- Source texts of formatted documents
━━━

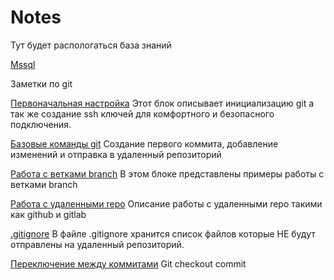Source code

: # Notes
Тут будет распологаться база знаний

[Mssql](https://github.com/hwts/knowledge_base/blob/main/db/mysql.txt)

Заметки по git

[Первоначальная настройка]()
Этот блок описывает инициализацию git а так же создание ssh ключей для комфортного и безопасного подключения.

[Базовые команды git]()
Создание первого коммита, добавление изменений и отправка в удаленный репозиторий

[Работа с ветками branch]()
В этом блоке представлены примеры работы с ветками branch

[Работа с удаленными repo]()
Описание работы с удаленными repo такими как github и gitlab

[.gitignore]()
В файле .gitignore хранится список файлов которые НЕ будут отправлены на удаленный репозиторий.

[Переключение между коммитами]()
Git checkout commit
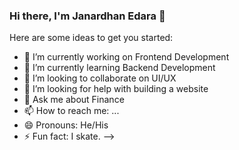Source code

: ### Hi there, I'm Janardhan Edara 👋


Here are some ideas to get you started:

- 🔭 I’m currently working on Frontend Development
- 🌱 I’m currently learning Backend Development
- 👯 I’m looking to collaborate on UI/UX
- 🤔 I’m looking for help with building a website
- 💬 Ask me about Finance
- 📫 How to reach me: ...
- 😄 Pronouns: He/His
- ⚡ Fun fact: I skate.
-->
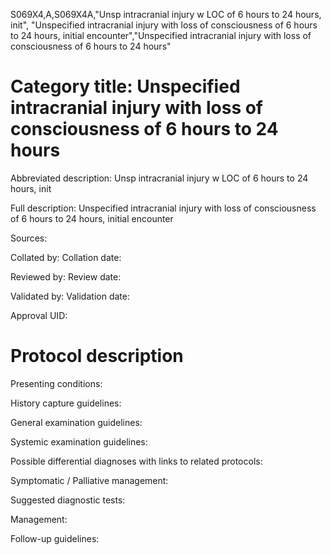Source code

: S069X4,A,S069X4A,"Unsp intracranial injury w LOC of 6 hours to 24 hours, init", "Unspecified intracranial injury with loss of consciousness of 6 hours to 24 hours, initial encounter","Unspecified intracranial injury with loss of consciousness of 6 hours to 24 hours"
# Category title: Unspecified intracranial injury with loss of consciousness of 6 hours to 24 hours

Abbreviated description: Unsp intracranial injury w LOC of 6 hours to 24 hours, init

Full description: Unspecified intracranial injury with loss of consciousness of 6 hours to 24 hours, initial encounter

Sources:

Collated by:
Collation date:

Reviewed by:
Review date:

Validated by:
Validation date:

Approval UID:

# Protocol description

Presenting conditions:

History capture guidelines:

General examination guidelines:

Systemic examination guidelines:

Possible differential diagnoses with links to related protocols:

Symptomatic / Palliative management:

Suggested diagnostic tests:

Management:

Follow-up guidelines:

━━━

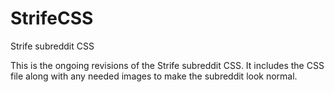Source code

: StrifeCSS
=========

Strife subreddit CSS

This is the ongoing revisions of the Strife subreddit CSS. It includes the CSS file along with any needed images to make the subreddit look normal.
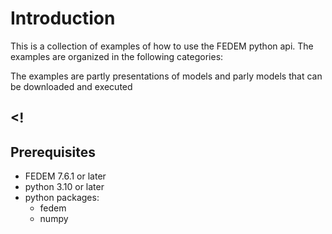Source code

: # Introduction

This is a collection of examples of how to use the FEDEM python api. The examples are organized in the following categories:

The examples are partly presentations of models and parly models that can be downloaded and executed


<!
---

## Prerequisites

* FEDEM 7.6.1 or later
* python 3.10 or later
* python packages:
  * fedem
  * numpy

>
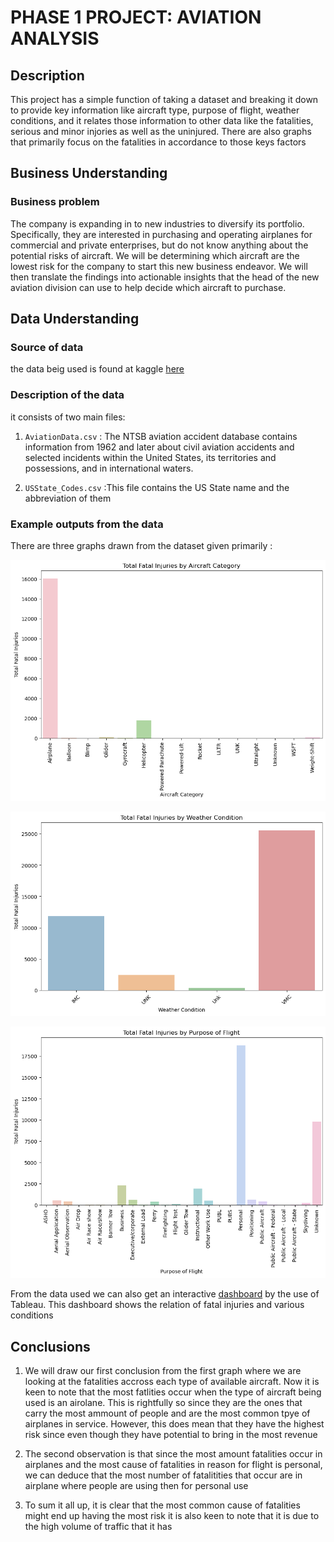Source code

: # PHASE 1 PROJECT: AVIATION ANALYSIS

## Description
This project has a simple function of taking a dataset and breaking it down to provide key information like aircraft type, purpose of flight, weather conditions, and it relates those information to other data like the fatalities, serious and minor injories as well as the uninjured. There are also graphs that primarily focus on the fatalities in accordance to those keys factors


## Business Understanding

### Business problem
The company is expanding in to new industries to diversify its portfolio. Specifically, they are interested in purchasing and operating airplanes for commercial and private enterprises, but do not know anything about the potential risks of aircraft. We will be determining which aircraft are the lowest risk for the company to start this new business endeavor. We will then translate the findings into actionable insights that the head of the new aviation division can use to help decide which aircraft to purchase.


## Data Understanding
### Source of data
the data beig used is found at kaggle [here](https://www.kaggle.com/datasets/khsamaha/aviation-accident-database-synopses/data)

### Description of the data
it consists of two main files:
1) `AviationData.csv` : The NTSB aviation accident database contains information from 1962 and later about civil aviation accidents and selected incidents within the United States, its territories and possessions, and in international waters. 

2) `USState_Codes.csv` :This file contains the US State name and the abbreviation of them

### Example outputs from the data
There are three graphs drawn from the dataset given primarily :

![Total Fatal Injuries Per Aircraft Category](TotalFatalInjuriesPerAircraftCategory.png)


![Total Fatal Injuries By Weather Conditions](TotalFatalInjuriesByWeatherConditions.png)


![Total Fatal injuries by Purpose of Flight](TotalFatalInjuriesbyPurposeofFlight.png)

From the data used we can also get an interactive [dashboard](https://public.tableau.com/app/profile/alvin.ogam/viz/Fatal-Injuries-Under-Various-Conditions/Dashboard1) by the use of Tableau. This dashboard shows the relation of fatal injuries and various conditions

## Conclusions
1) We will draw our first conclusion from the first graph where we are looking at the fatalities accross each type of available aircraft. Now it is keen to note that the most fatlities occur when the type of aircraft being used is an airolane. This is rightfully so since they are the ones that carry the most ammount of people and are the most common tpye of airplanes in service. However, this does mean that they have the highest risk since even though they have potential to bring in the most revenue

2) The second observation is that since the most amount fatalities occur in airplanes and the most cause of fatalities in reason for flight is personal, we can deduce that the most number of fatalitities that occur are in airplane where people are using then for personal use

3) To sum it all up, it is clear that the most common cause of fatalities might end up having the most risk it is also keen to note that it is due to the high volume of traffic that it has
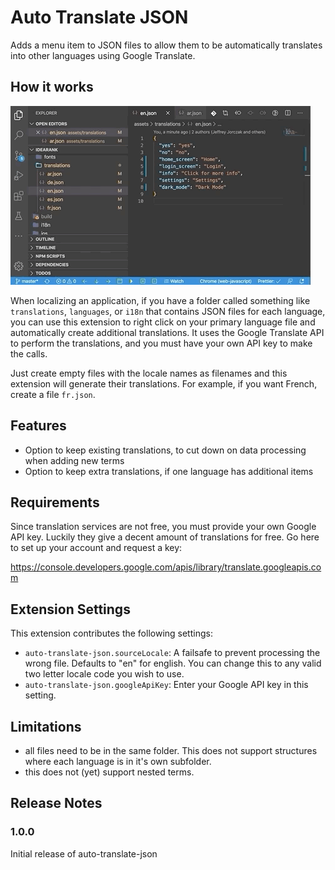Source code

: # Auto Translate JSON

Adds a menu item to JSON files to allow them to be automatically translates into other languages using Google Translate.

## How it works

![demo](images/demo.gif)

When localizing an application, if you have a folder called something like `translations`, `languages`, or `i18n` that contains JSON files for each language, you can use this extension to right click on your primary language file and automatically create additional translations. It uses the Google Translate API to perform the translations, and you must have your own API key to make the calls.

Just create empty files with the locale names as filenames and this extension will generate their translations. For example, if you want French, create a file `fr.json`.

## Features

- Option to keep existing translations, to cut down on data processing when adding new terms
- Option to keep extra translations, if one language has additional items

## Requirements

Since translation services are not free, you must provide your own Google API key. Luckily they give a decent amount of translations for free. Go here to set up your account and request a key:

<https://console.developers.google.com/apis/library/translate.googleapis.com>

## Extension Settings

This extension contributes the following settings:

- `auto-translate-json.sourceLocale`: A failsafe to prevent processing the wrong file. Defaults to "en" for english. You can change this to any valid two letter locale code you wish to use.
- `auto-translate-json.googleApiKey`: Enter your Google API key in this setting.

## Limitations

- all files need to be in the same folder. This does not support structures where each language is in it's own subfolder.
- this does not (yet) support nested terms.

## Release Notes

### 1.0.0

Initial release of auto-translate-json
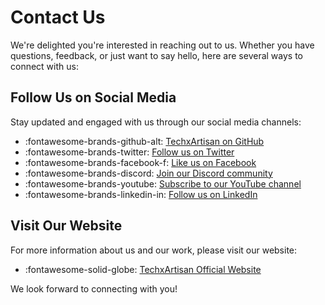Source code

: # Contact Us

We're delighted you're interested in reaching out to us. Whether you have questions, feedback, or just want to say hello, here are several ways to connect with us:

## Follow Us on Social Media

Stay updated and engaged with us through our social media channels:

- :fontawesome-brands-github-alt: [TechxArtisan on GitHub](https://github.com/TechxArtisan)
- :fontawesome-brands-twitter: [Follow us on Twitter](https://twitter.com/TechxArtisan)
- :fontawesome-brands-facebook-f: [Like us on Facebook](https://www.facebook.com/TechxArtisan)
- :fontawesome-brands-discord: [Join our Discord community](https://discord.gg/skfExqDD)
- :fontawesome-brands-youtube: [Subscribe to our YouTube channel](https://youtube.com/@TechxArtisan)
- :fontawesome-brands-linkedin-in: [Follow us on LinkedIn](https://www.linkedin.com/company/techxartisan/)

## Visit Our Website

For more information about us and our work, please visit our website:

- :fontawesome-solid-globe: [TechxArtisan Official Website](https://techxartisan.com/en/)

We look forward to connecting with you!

━━━

- Problem statement
Above are the records; copy from them only the lines starting at the one containing "This is a collection" and ending at the one containing "Injuries By Weather", exactly and without pictures.

- Your solution
This is a collection of examples of how to use the FEDEM python api. The examples are organized in the following categories:

The examples are partly presentations of models and parly models that can be downloaded and executed


<!
---

## Prerequisites

* FEDEM 7.6.1 or later
* python 3.10 or later
* python packages:
  * fedem
  * numpy

>
Source code

: # PHASE 1 PROJECT: AVIATION ANALYSIS

## Description
This project has a simple function of taking a dataset and breaking it down to provide key information like aircraft type, purpose of flight, weather conditions, and it relates those information to other data like the fatalities, serious and minor injories as well as the uninjured. There are also graphs that primarily focus on the fatalities in accordance to those keys factors


## Business Understanding

### Business problem
The company is expanding in to new industries to diversify its portfolio. Specifically, they are interested in purchasing and operating airplanes for commercial and private enterprises, but do not know anything about the potential risks of aircraft. We will be determining which aircraft are the lowest risk for the company to start this new business endeavor. We will then translate the findings into actionable insights that the head of the new aviation division can use to help decide which aircraft to purchase.


## Data Understanding
### Source of data
the data beig used is found at kaggle [here](https://www.kaggle.com/datasets/khsamaha/aviation-accident-database-synopses/data)

### Description of the data
it consists of two main files:
1) `AviationData.csv` : The NTSB aviation accident database contains information from 1962 and later about civil aviation accidents and selected incidents within the United States, its territories and possessions, and in international waters. 

2) `USState_Codes.csv` :This file contains the US State name and the abbreviation of them

### Example outputs from the data
There are three graphs drawn from the dataset given primarily :

![Total Fatal Injuries Per Aircraft Category](TotalFatalInjuriesPerAircraftCategory.png)


![Total Fatal Injuries By Weather Conditions](TotalFatalInjuriesByWeatherConditions.png)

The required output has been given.